You might think that upon your death, as long as your heirs have your login information. That’s all well an good but the idea behind cryptocurrency is secrecy. In normal circumstances heirs would just have to wait to be contacted about any assets you left. Not so with crytpocurrencies like Bitcoin. Unless you inform your heirs that you have it, there is no way of them knowing. “Crypto” assets are invisible. With regular physical assets, heir would eventually be informed as to their existence. Cryptocurrencies don’t work that way.

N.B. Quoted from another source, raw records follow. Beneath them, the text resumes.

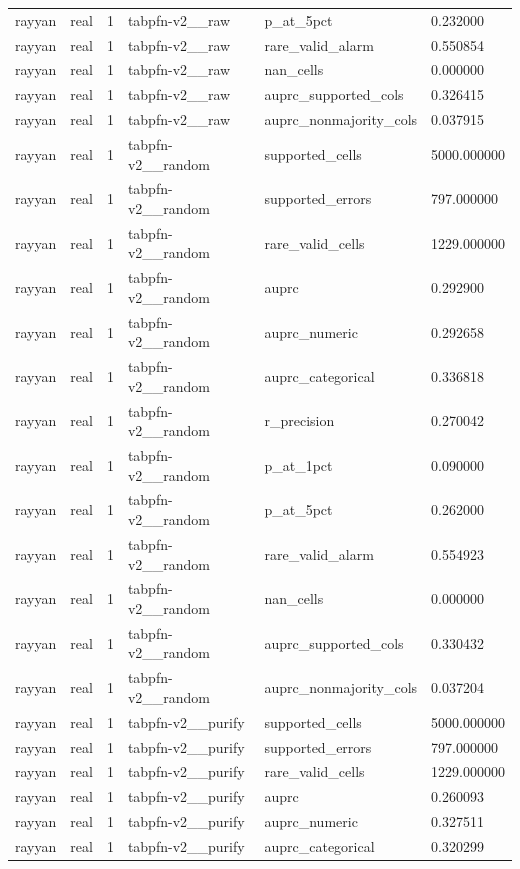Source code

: \begin{tabular}{llllll}
rayyan & real & 1 & tabpfn-v2\_\_raw & p\_at\_5pct & 0.232000 \\
rayyan & real & 1 & tabpfn-v2\_\_raw & rare\_valid\_alarm & 0.550854 \\
rayyan & real & 1 & tabpfn-v2\_\_raw & nan\_cells & 0.000000 \\
rayyan & real & 1 & tabpfn-v2\_\_raw & auprc\_supported\_cols & 0.326415 \\
rayyan & real & 1 & tabpfn-v2\_\_raw & auprc\_nonmajority\_cols & 0.037915 \\
rayyan & real & 1 & tabpfn-v2\_\_random & supported\_cells & 5000.000000 \\
rayyan & real & 1 & tabpfn-v2\_\_random & supported\_errors & 797.000000 \\
rayyan & real & 1 & tabpfn-v2\_\_random & rare\_valid\_cells & 1229.000000 \\
rayyan & real & 1 & tabpfn-v2\_\_random & auprc & 0.292900 \\
rayyan & real & 1 & tabpfn-v2\_\_random & auprc\_numeric & 0.292658 \\
rayyan & real & 1 & tabpfn-v2\_\_random & auprc\_categorical & 0.336818 \\
rayyan & real & 1 & tabpfn-v2\_\_random & r\_precision & 0.270042 \\
rayyan & real & 1 & tabpfn-v2\_\_random & p\_at\_1pct & 0.090000 \\
rayyan & real & 1 & tabpfn-v2\_\_random & p\_at\_5pct & 0.262000 \\
rayyan & real & 1 & tabpfn-v2\_\_random & rare\_valid\_alarm & 0.554923 \\
rayyan & real & 1 & tabpfn-v2\_\_random & nan\_cells & 0.000000 \\
rayyan & real & 1 & tabpfn-v2\_\_random & auprc\_supported\_cols & 0.330432 \\
rayyan & real & 1 & tabpfn-v2\_\_random & auprc\_nonmajority\_cols & 0.037204 \\
rayyan & real & 1 & tabpfn-v2\_\_purify & supported\_cells & 5000.000000 \\
rayyan & real & 1 & tabpfn-v2\_\_purify & supported\_errors & 797.000000 \\
rayyan & real & 1 & tabpfn-v2\_\_purify & rare\_valid\_cells & 1229.000000 \\
rayyan & real & 1 & tabpfn-v2\_\_purify & auprc & 0.260093 \\
rayyan & real & 1 & tabpfn-v2\_\_purify & auprc\_numeric & 0.327511 \\
rayyan & real & 1 & tabpfn-v2\_\_purify & auprc\_categorical & 0.320299 \\

\end{tabular}
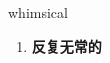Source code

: 
\begin{frame}
{\huge whimsical}
\begin{center}
\begin{enumerate}\Large
  \item \textbf{反复无常的}
\end{enumerate}
\end{center}
\end{frame}
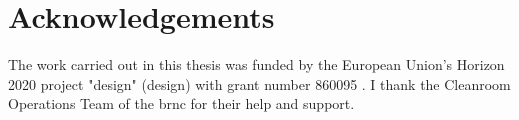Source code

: \chapter{Acknowledgements}

The work carried out in this thesis was funded by the European Union's Horizon 2020 project "\acl{design}" (\acs{design}) with grant number 860095 \cite{CordisDESIGN}. I thank the Cleanroom Operations Team of the \acl{brnc} for their help and support. 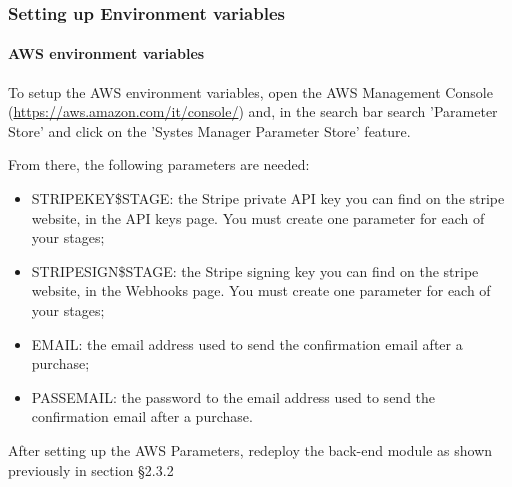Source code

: \subsubsection{Setting up Environment variables}

\paragraph{AWS environment variables}
To setup the AWS environment variables, open the AWS Management Console (\url{https://aws.amazon.com/it/console/}) and, in the search bar search 'Parameter Store' and click on the 'Systes Manager Parameter Store' feature.

From there, the following parameters are needed:

\begin{itemize}
\item STRIPE\textunderscore KEY\textunderscore \$STAGE: the Stripe private API key you can find on the stripe website, in the API keys page. You must create one parameter for each of your stages;
\item STRIPE\textunderscore SIGN\textunderscore \$STAGE: the Stripe signing key you can find on the stripe website, in the Webhooks page. You must create one parameter for each of your stages;
\item EMAIL: the email address used to send the confirmation email after a purchase;
\item PASS\textunderscore EMAIL: the password to the email address used to send the confirmation email after a purchase.
\end{itemize}
 
After setting up the AWS Parameters, redeploy the back-end module as shown previously in section §2.3.2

What you need to do is draw up a net-worth statement. That’s basically a financial reporting document that details your assets and liabilities. Now most people think that as long as they have the login information we stated above, they can have access to the assets. No. Once banks and other financial institutions find out about a death. they freeze all the accounts of the deceased until the estate is settled. “Crypto” assets aren’t held in any institutions and no one will know you have them unless you tell them.
According to an article on cnbc.com
Even if your heirs know you owned cryptocurrency, there is no way they will be able to access those assets unless you also share the encrypted passcode needed to unlock your account — which can be virtually impossible unless you have planned ahead for such a contingency.
There are now countless stories of bitcoin owners who have gone to great lengths to try to remember or recover lost passcodes — from digging through trash bins to hiring hypnotists. With all the wealth at stake, there is also the increased risk that hackers might also try to find a way to access your crypto-assets if you aren’t careful.